News Release
News Release Date: May 31, 2023
Contact: NewsMedia@nps.gov
WASHINGTON – The National Park Service today announced $3,408,083 in Japanese American Confinement Sites grants. These funds will support 14 preservation, restoration, and education projects that help tell the story of the more than 120,000 Japanese Americans, two-thirds of whom were U.S. citizens, incarcerated by the U.S. government following the bombing of Pearl Harbor and President Franklin D. Roosevelt’s signing of Executive Order 9066 on February 19, 1942.
“The National Park Service is committed to telling a more complete story of the impacts and injustices of the Japanese American experience during World War II,” said NPS Director Chuck Sams. “The Japanese American Confinement Sites grant program helps tell these stories with accuracy and authenticity, so that we can better understand the difficult truths of our shared history and make a better future for ourselves and generations to come.”
Japanese American Confinement Sites grants may be awarded to projects associated with the 10 War Relocation Authority centers established in 1942 and more than 40 additional confinement sites. The program’s mission is to teach future generations about the injustices of the World War II confinement of Japanese Americans, preserve sites and stories associated with this history, and inspire a commitment to equal justice under the law. Award recipients must match the grant with $1 in non-federal funds or "in-kind" contributions for every $2 they receive in federal money.

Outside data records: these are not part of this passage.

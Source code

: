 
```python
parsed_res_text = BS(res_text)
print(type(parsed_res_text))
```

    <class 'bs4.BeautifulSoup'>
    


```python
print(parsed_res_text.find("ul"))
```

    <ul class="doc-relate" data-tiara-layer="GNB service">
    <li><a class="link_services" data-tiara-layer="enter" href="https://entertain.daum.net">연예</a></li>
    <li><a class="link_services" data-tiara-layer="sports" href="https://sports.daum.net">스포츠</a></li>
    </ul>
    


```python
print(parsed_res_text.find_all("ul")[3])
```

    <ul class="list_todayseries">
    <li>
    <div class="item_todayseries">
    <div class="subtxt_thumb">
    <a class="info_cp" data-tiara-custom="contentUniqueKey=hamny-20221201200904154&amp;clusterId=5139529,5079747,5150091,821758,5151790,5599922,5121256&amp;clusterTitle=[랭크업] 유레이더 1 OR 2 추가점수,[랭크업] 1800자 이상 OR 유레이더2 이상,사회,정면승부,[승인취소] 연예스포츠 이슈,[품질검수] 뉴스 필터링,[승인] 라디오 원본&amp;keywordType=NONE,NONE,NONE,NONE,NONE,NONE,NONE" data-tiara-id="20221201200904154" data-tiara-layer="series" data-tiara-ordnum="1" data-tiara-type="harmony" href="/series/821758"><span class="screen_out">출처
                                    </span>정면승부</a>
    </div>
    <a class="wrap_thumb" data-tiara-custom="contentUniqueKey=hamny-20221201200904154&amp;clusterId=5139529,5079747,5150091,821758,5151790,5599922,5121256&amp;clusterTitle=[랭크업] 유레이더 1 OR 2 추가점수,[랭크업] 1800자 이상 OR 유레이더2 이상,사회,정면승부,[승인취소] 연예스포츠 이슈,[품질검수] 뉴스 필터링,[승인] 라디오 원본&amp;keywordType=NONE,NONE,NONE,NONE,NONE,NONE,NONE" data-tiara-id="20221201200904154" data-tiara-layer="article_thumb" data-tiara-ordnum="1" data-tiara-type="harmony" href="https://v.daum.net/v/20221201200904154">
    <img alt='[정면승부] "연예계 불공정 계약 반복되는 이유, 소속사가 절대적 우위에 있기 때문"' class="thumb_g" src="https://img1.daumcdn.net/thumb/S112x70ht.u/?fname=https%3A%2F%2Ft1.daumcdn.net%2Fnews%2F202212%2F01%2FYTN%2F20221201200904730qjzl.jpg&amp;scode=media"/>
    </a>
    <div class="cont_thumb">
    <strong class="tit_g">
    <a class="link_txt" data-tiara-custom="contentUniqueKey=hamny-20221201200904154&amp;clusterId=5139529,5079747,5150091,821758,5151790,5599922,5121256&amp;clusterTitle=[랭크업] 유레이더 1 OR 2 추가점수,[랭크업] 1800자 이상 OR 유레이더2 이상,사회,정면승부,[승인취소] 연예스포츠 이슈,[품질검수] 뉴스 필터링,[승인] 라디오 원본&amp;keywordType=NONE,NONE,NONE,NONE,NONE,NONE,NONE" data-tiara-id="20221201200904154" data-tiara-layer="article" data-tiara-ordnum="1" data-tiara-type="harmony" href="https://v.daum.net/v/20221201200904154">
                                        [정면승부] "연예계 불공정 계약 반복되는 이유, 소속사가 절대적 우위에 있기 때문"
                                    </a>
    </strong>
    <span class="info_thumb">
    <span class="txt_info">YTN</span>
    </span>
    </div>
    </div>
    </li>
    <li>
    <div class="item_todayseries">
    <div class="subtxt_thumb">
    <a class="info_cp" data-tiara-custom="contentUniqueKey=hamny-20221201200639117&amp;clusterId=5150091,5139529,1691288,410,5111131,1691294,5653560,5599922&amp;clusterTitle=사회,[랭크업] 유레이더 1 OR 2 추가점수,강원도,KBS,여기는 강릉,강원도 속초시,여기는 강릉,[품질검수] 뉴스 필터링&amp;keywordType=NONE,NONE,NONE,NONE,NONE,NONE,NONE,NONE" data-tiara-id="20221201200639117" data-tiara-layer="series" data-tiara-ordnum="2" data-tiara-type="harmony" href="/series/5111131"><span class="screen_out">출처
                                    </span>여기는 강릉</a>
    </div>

Examples of projects funded this year include:
-
Visitor Center: The Bainbridge Island Japanese American Memorial Association will construct a visitor center to honor and share the histories of Japanese Americans who were forcibly removed from Bainbridge Island, Washington and later imprisoned in one of ten incarceration sites established by the U.S. government during World War II. This project is the third phase of a larger project, which included the completion of a memorial wall and departure deck, both connected to telling the experiences of Japanese Americans from Bainbridge Island and the impacts on this community during World War II.
-
Narrative Film: Los Angeles-based Visual Communications will partner with filmmakers Cory Shiozaki and Richard Imamura to produce a short, 30-minute film called “The Camera” set at the Manzanar incarceration site. The narrative film will explore impacts of intergenerational trauma stemming from Japanese American incarceration and the need for ongoing vigilance to prevent unjust acts against all people.
-
Educational Exhibition: The Heart Mountain Wyoming Foundation, based in Wyoming, will develop an exhibition highlighting the unique friendship between the late Secretary Norman Y. Mineta and Senator Alan K. Simpson. In 1943, Mineta and Simpson met at the Heart Mountain incarceration site in their youth as part of two Boys Scout troops, one coming from nearby Cody and the other located behind barbed wire. The exhibit will highlight the lives and careers of Mineta and Simpson, whose lifelong friendship was key in preserving the former Heart Mountain incarceration site in Wyoming.
Below is a full list of the 14 projects selected to receive funds in 2023. For more details about these projects, visit the Japanese American Confinement Sites grant program site.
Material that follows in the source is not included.